(RAW DATA begins)

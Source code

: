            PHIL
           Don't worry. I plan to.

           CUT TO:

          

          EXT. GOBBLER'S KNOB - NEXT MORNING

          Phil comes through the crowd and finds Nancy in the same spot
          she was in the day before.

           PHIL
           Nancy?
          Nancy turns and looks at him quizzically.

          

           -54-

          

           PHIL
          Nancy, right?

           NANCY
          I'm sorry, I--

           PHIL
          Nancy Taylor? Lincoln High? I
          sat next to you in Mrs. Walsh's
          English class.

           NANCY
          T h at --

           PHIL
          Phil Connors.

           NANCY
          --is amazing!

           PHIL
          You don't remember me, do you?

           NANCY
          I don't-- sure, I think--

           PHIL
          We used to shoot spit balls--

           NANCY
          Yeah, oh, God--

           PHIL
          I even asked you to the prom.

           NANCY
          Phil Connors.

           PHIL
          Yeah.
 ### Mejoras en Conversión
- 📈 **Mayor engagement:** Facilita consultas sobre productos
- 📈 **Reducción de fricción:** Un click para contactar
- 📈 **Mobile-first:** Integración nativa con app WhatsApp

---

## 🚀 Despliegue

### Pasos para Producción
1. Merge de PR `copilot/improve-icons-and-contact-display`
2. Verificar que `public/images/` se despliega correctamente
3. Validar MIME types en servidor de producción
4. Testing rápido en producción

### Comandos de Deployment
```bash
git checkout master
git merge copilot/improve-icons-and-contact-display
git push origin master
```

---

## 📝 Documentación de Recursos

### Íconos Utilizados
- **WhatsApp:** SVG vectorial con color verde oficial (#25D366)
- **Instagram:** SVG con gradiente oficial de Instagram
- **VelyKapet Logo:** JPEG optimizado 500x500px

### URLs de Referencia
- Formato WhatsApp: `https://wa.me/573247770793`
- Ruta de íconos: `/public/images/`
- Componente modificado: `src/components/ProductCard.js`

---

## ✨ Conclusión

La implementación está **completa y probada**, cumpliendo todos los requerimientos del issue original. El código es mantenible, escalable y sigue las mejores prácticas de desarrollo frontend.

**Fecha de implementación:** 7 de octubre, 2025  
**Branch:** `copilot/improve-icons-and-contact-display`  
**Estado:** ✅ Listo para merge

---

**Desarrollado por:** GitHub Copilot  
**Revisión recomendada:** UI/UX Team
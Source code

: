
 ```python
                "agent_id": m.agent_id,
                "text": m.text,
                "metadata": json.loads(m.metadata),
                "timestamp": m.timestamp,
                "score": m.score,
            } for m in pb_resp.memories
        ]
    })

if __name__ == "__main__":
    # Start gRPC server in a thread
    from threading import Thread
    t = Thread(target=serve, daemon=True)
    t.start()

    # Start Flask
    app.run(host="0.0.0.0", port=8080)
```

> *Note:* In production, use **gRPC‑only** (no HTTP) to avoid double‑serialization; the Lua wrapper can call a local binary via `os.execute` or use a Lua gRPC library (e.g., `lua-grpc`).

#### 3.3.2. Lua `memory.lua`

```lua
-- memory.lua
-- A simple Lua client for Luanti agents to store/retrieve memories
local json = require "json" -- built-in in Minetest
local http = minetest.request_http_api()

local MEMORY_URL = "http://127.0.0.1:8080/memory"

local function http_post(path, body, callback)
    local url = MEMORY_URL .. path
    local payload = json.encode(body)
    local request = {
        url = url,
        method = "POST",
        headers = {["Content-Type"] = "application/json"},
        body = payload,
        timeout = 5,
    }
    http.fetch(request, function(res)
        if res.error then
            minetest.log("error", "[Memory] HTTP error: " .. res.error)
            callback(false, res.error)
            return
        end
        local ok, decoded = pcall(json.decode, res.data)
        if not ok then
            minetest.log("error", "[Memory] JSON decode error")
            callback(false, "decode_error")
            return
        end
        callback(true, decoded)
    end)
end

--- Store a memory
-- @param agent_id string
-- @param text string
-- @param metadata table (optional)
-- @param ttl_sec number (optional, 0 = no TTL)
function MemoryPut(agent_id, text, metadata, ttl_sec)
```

(RAW DATA ends)

-- PROBLEM DESCRIPTION --
Print each entry precisely. Include every line.

-- EXERCISE RESPONSE --
Source code

:            PHIL
           Don't worry. I plan to.

           CUT TO:

          

          EXT. GOBBLER'S KNOB - NEXT MORNING

          Phil comes through the crowd and finds Nancy in the same spot
          she was in the day before.

           PHIL
           Nancy?
          Nancy turns and looks at him quizzically.

          

           -54-

          

           PHIL
          Nancy, right?

           NANCY
          I'm sorry, I--

           PHIL
          Nancy Taylor? Lincoln High? I
          sat next to you in Mrs. Walsh's
          English class.

           NANCY
          T h at --

           PHIL
          Phil Connors.

           NANCY
          --is amazing!

           PHIL
          You don't remember me, do you?

           NANCY
          I don't-- sure, I think--

           PHIL
          We used to shoot spit balls--

           NANCY
          Yeah, oh, God--

           PHIL
          I even asked you to the prom.

           NANCY
          Phil Connors.

           PHIL
          Yeah.
 ### Mejoras en Conversión
- 📈 **Mayor engagement:** Facilita consultas sobre productos
- 📈 **Reducción de fricción:** Un click para contactar
- 📈 **Mobile-first:** Integración nativa con app WhatsApp

---

## 🚀 Despliegue

### Pasos para Producción
1. Merge de PR `copilot/improve-icons-and-contact-display`
2. Verificar que `public/images/` se despliega correctamente
3. Validar MIME types en servidor de producción
4. Testing rápido en producción

### Comandos de Deployment
```bash
git checkout master
git merge copilot/improve-icons-and-contact-display
git push origin master
```

---

## 📝 Documentación de Recursos

### Íconos Utilizados
- **WhatsApp:** SVG vectorial con color verde oficial (#25D366)
- **Instagram:** SVG con gradiente oficial de Instagram
- **VelyKapet Logo:** JPEG optimizado 500x500px

### URLs de Referencia
- Formato WhatsApp: `https://wa.me/573247770793`
- Ruta de íconos: `/public/images/`
- Componente modificado: `src/components/ProductCard.js`

---

## ✨ Conclusión

La implementación está **completa y probada**, cumpliendo todos los requerimientos del issue original. El código es mantenible, escalable y sigue las mejores prácticas de desarrollo frontend.

**Fecha de implementación:** 7 de octubre, 2025  
**Branch:** `copilot/improve-icons-and-contact-display`  
**Estado:** ✅ Listo para merge

---

**Desarrollado por:** GitHub Copilot  
**Revisión recomendada:** UI/UX Team
Source code

:
 ```python
                "agent_id": m.agent_id,
                "text": m.text,
                "metadata": json.loads(m.metadata),
                "timestamp": m.timestamp,
                "score": m.score,
            } for m in pb_resp.memories
        ]
    })

if __name__ == "__main__":
    # Start gRPC server in a thread
    from threading import Thread
    t = Thread(target=serve, daemon=True)
    t.start()

    # Start Flask
    app.run(host="0.0.0.0", port=8080)
```

> *Note:* In production, use **gRPC‑only** (no HTTP) to avoid double‑serialization; the Lua wrapper can call a local binary via `os.execute` or use a Lua gRPC library (e.g., `lua-grpc`).

#### 3.3.2. Lua `memory.lua`

```lua
-- memory.lua
-- A simple Lua client for Luanti agents to store/retrieve memories
local json = require "json" -- built-in in Minetest
local http = minetest.request_http_api()

local MEMORY_URL = "http://127.0.0.1:8080/memory"

local function http_post(path, body, callback)
    local url = MEMORY_URL .. path
    local payload = json.encode(body)
    local request = {
        url = url,
        method = "POST",
        headers = {["Content-Type"] = "application/json"},
        body = payload,
        timeout = 5,
    }
    http.fetch(request, function(res)
        if res.error then
            minetest.log("error", "[Memory] HTTP error: " .. res.error)
            callback(false, res.error)
            return
        end
        local ok, decoded = pcall(json.decode, res.data)
        if not ok then
            minetest.log("error", "[Memory] JSON decode error")
            callback(false, "decode_error")
            return
        end
        callback(true, decoded)
    end)
end

--- Store a memory
-- @param agent_id string
-- @param text string
-- @param metadata table (optional)
-- @param ttl_sec number (optional, 0 = no TTL)
function MemoryPut(agent_id, text, metadata, ttl_sec)
```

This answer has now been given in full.